*** Opening of GIVEN RECORDS ***

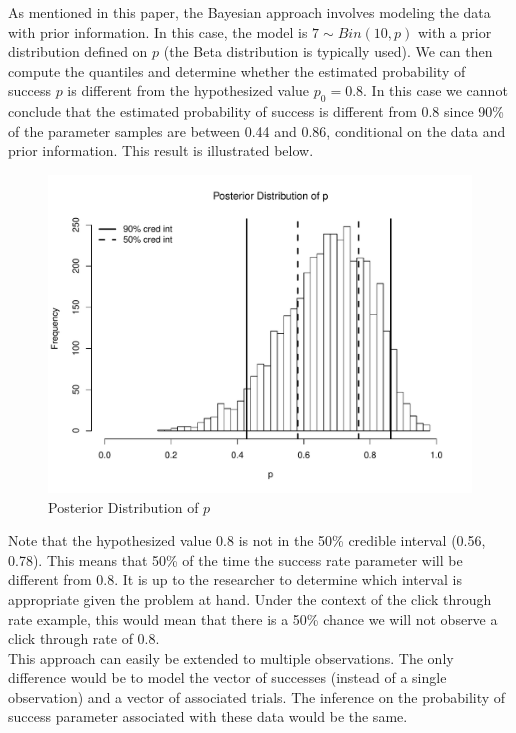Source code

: \documentclass[12pt]{article}
\begin{document}
\noindent As mentioned in this paper, the Bayesian approach involves modeling the data with prior information. In this case, the model is $7 \sim Bin(10, p)$ with a prior distribution defined on $p$ (the Beta distribution is typically used). We can then compute the quantiles and determine whether the estimated probability of success $p$ is different from the hypothesized value $p_0 = 0.8$. In this case we cannot conclude that the estimated probability of success is different from 0.8 since 90\% of the parameter samples are between 0.44 and 0.86, conditional on the data and prior information. This result is illustrated below. \\

\begin{figure}[H]\caption[]{Posterior Distribution of $p$}
\centering
\begin{minipage}{0.6\linewidth}
\includegraphics[trim={0cm 0cm 0cm 1.5cm}, clip, scale=0.6]{../figs/bin1.pdf}
\end{minipage}
\end{figure}

\noindent Note that the hypothesized value 0.8 is not in the 50\% credible interval (0.56, 0.78). This means that 50\% of the time the success rate parameter will be different from 0.8. It is up to the researcher to determine which interval is appropriate given the problem at hand. Under the context of the click through rate example, this would mean that there is a 50\% chance we will not observe a click through rate of 0.8.\\

\noindent This approach can easily be extended to multiple observations. The only difference would be to model the vector of successes (instead of a single observation) and a vector of associated trials. The inference on the probability of success parameter associated with these data would be the same. \\
\end{document}
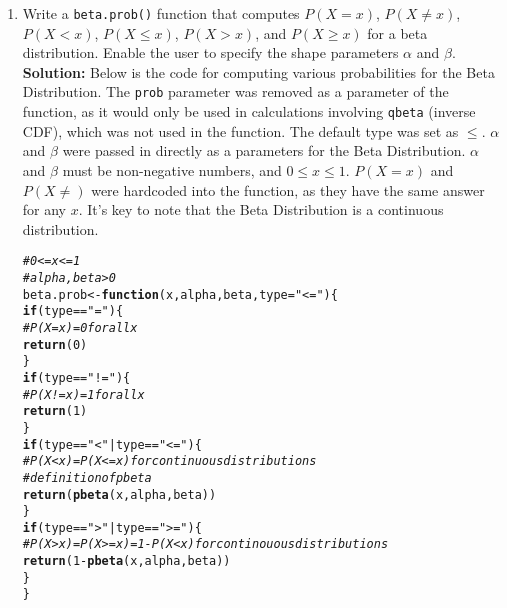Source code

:\documentclass{article}\usepackage[]{graphicx}\usepackage[]{xcolor}
\makeatletter
\newcommand{\hlnum}[1]{\textcolor[rgb]{0.686,0.059,0.569}{#1}}%
\newcommand{\hlsng}[1]{\textcolor[rgb]{0.192,0.494,0.8}{#1}}%
\newcommand{\hlcom}[1]{\textcolor[rgb]{0.678,0.584,0.686}{\textit{#1}}}%
\newcommand{\hlopt}[1]{\textcolor[rgb]{0,0,0}{#1}}%
\newcommand{\hldef}[1]{\textcolor[rgb]{0.345,0.345,0.345}{#1}}%
\newcommand{\hlkwa}[1]{\textcolor[rgb]{0.161,0.373,0.58}{\textbf{#1}}}%
\newcommand{\hlkwb}[1]{\textcolor[rgb]{0.69,0.353,0.396}{#1}}%
\newcommand{\hlkwc}[1]{\textcolor[rgb]{0.333,0.667,0.333}{#1}}%
\newcommand{\hlkwd}[1]{\textcolor[rgb]{0.737,0.353,0.396}{\textbf{#1}}}%
\newenvironment{kframe}{%
 \def\at@end@of@kframe{}%
 \ifinner\ifhmode%
  \def\at@end@of@kframe{\end{minipage}}%
  \begin{minipage}{\columnwidth}%
 \fi\fi%
 \def\FrameCommand##1{\hskip\@totalleftmargin \hskip-\fboxsep
 \colorbox{shadecolor}{##1}\hskip-\fboxsep
     \hskip-\linewidth \hskip-\@totalleftmargin \hskip\columnwidth}%
 \MakeFramed {\advance\hsize-\width
   \@totalleftmargin\z@ \linewidth\hsize
   \@setminipage}}%
 {\par\unskip\endMakeFramed%
 \at@end@of@kframe}
\newenvironment{knitrout}{}{} %
\makeatother
\begin{document}
\begin{enumerate}
\begin{knitrout}
\begin{kframe}
\begin{alltt}
  \hldef{\}}
\hldef{\}}
\end{alltt}
\end{kframe}
\end{knitrout}
    \item Write a \texttt{beta.prob()} function that computes $P(X=x)$, 
    $P(X \neq x)$, $P(X<x)$, $P(X \leq x)$, $P(X > x)$, and $P(X \geq x)$
    for a beta distribution. Enable the user to specify the shape parameters
    $\alpha$ and $\beta$. \\
    \textbf{Solution:} Below is the code for computing various probabilities for the Beta Distribution. The \texttt{prob} parameter was removed as a parameter of the function, as it would only be used in calculations involving \texttt{qbeta} (inverse CDF), which was not used in the function. The default type was set as $\leq$. $\alpha$ and $\beta$ were passed in directly as a parameters for the Beta Distribution. $\alpha$ and $\beta$ must be non-negative numbers, and $0 \leq x \leq 1$. $P(X = x)$ and $P(X \neq)$ were hardcoded into the function, as they have the same answer for any $x$. It's key to note that the Beta Distribution is a continuous distribution. 
\begin{knitrout}\scriptsize
{}\color{fgcolor}\begin{kframe}
\begin{alltt}
\hlcom{# 0 <= x <= 1}
\hlcom{# alpha, beta > 0}
\hldef{beta.prob} \hlkwb{<-} \hlkwa{function}\hldef{(}\hlkwc{x}\hldef{,} \hlkwc{alpha}\hldef{,} \hlkwc{beta}\hldef{,} \hlkwc{type}\hldef{=}\hlsng{"<="}\hldef{)\{}
  \hlkwa{if} \hldef{(type} \hlopt{==} \hlsng{"="}\hldef{)\{}
    \hlcom{# P(X = x) = 0 for all x}
    \hlkwd{return}\hldef{(}\hlnum{0}\hldef{)}
  \hldef{\}}
  \hlkwa{if} \hldef{(type} \hlopt{==} \hlsng{"!="}\hldef{)\{}
    \hlcom{# P(X != x) = 1 for all x}
    \hlkwd{return}\hldef{(}\hlnum{1}\hldef{)}
  \hldef{\}}
  \hlkwa{if}\hldef{(type} \hlopt{==} \hlsng{"<"} \hlopt{|} \hldef{type} \hlopt{==} \hlsng{"<="}\hldef{)\{}
    \hlcom{# P(X < x) = P(X <= x) for continuous distributions}
    \hlcom{# definition of pbeta}
    \hlkwd{return}\hldef{(}\hlkwd{pbeta}\hldef{(x, alpha, beta))}
  \hldef{\}}
  \hlkwa{if} \hldef{(type} \hlopt{==} \hlsng{">"} \hlopt{|} \hldef{type} \hlopt{==} \hlsng{">="}\hldef{)\{}
    \hlcom{# P(X > x) = P(X >= x) = 1 - P(X < x)for continouous distributions }
    \hlkwd{return}\hldef{(}\hlnum{1} \hlopt{-} \hlkwd{pbeta}\hldef{(x, alpha, beta))}
  \hldef{\}}
\hldef{\}}
\end{alltt}
\end{kframe}
\end{knitrout}
\end{enumerate}

\end{document}
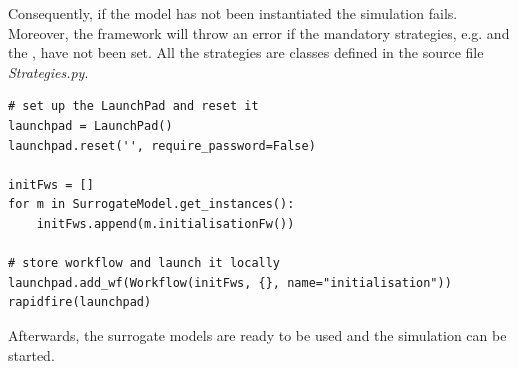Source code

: Consequently, if the model has not been instantiated the simulation fails. 
Moreover, the framework will throw an error if the mandatory strategies, e.g.  {\outofBoundsStrategy} and the {\ParameterfittingStrategy}, have not been set. 
All the strategies are classes defined in the source file \emph{Strategies.py}.
%
\par
%
%
\begin{lstlisting}[style=lstPython, firstnumber=117]
# set up the LaunchPad and reset it
launchpad = LaunchPad()
launchpad.reset('', require_password=False)

initFws = []
for m in SurrogateModel.get_instances():
    initFws.append(m.initialisationFw())

# store workflow and launch it locally
launchpad.add_wf(Workflow(initFws, {}, name="initialisation"))
rapidfire(launchpad)
\end{lstlisting}
Afterwards, the surrogate models are ready to be used and the simulation can be started.
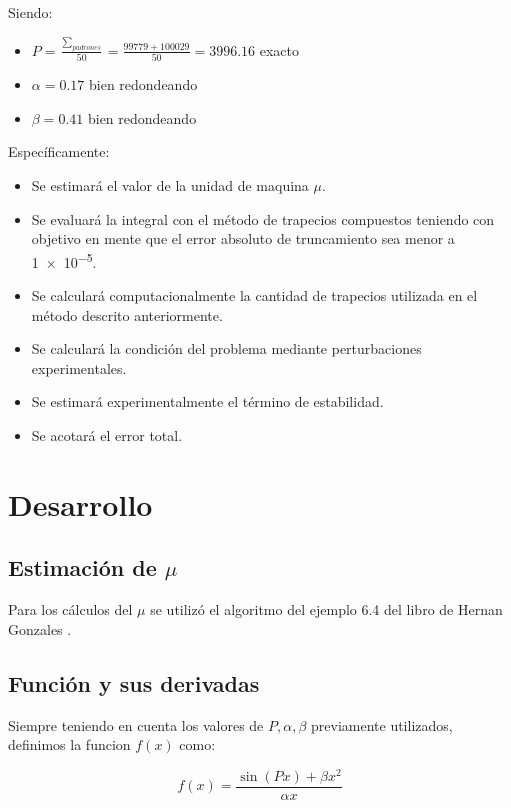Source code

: \documentclass[11pt,a4paper]{article}
\begin{document}
Siendo:
\begin{itemize}
\item \( P = \frac{\sum\limits_{padrones}^{}}{50} = \frac{99779 + 100029}{50} = 3996.16 \) exacto 
\item \( \alpha = 0.17 \) bien redondeando
\item \( \beta = 0.41 \) bien redondeando
\end{itemize}

Específicamente:

\begin{itemize}
\item Se estimará el valor de la unidad de maquina \( \mu \).
\item Se evaluará la integral con el método de trapecios compuestos teniendo con objetivo en mente que el error absoluto de truncamiento sea menor a \num{1e-5}.
\item Se calculará computacionalmente la cantidad de trapecios utilizada en el método descrito anteriormente.
\item Se calculará la condición del problema mediante perturbaciones experimentales.
\item Se estimará experimentalmente el término de estabilidad.
\item Se acotará el error total.
\end{itemize}

\section{Desarrollo}

\subsection{Estimación de \( \mu \) }

Para los cálculos del \( \mu \) se utilizó el algoritmo del ejemplo 6.4 del libro de Hernan Gonzales \cite{Gonzales}.

\subsection{Función y sus derivadas}

Siempre teniendo en cuenta los valores de \(P, \alpha, \beta \) previamente utilizados, definimos la funcion \( f(x) \) como:

\begin{equation}
f(x) = \frac{\sin{(P x)}  + \beta x^2}{\alpha x}
\end{equation}
\end{document}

*** Close of GIVEN RECORDS ***

WHAT THE TASK REQUIRES:
In the lines above, find the word "columnwidth" and copy each line that contains it.

EXERCISE SOLUTION:
  \begin{minipage}{\columnwidth}%
     \hskip-\linewidth \hskip-\@totalleftmargin \hskip\columnwidth}%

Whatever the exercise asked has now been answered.